== Task objective ==
In the data beneath this task, how many lines contain "example"? Answer with the number only.

··· Data provided

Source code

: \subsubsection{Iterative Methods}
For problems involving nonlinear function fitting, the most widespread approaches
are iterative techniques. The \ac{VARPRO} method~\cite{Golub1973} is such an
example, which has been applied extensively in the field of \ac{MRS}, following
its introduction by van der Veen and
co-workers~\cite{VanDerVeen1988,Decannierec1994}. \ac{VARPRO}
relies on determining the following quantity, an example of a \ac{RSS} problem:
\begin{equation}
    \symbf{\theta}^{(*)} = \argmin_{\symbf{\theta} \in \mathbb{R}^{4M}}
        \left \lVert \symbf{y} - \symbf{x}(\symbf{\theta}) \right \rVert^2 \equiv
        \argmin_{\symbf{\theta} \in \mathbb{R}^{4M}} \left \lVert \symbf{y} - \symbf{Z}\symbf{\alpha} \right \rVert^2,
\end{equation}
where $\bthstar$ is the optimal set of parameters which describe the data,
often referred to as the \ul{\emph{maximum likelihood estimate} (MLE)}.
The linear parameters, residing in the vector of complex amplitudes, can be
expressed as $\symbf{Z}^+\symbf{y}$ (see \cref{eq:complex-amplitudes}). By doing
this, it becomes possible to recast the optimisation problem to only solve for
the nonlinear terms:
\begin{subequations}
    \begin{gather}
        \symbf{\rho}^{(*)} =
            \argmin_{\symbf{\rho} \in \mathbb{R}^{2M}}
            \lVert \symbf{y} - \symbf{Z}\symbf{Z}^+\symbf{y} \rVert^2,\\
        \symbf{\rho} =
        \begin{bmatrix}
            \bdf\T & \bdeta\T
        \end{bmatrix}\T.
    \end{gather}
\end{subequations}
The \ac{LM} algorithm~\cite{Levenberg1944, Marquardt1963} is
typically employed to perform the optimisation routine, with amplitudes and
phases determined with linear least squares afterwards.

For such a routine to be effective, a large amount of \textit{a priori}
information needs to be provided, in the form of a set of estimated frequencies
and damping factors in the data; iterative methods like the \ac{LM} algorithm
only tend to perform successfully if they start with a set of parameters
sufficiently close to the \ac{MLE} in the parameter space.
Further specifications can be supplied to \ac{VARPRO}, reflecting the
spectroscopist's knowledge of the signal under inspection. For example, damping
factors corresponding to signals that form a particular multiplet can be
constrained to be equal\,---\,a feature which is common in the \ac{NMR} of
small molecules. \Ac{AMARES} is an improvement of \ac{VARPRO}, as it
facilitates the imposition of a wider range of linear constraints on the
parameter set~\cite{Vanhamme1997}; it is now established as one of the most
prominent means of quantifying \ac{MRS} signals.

······
··· Data provided

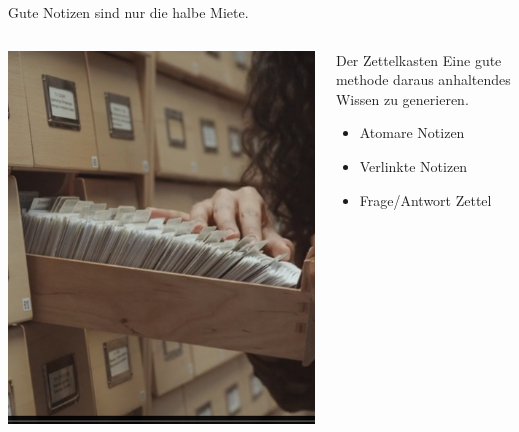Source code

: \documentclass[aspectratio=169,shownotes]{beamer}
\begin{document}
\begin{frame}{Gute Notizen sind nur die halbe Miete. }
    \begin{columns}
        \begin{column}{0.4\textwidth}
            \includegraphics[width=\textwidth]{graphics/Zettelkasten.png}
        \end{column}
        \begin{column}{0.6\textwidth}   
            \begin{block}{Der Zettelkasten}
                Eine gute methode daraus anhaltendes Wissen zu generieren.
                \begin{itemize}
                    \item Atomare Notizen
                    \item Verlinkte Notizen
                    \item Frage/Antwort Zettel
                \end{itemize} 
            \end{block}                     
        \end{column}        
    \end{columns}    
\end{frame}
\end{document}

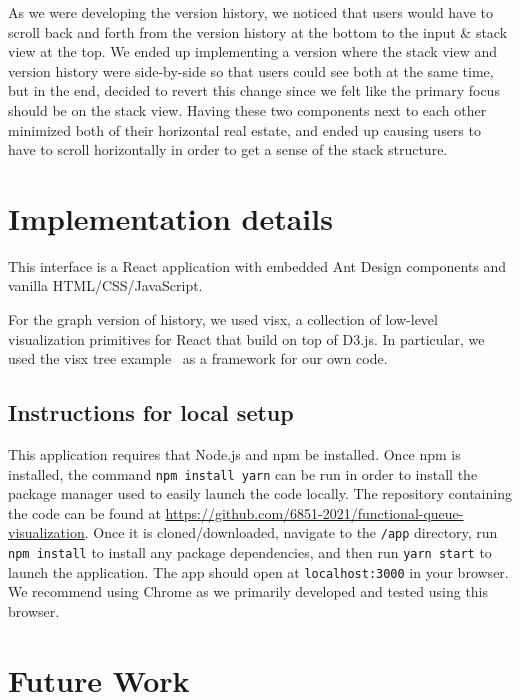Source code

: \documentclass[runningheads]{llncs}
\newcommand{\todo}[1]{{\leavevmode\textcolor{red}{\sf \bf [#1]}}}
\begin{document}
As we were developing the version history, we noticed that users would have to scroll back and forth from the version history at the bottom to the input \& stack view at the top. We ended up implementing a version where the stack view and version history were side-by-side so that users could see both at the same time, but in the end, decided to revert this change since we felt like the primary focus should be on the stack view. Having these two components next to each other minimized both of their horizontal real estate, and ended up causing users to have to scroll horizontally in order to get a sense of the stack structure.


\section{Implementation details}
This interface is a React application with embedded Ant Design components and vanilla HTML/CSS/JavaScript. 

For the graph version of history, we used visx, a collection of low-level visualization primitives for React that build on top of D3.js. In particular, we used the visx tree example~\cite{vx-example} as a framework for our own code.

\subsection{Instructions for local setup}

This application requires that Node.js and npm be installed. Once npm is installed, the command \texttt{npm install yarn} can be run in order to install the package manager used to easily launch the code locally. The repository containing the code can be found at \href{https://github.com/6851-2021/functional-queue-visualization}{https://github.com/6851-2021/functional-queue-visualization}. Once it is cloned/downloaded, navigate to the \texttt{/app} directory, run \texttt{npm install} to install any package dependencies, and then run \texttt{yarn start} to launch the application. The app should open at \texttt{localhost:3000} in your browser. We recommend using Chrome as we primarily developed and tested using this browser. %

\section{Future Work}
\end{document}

······

== Answer section ==
4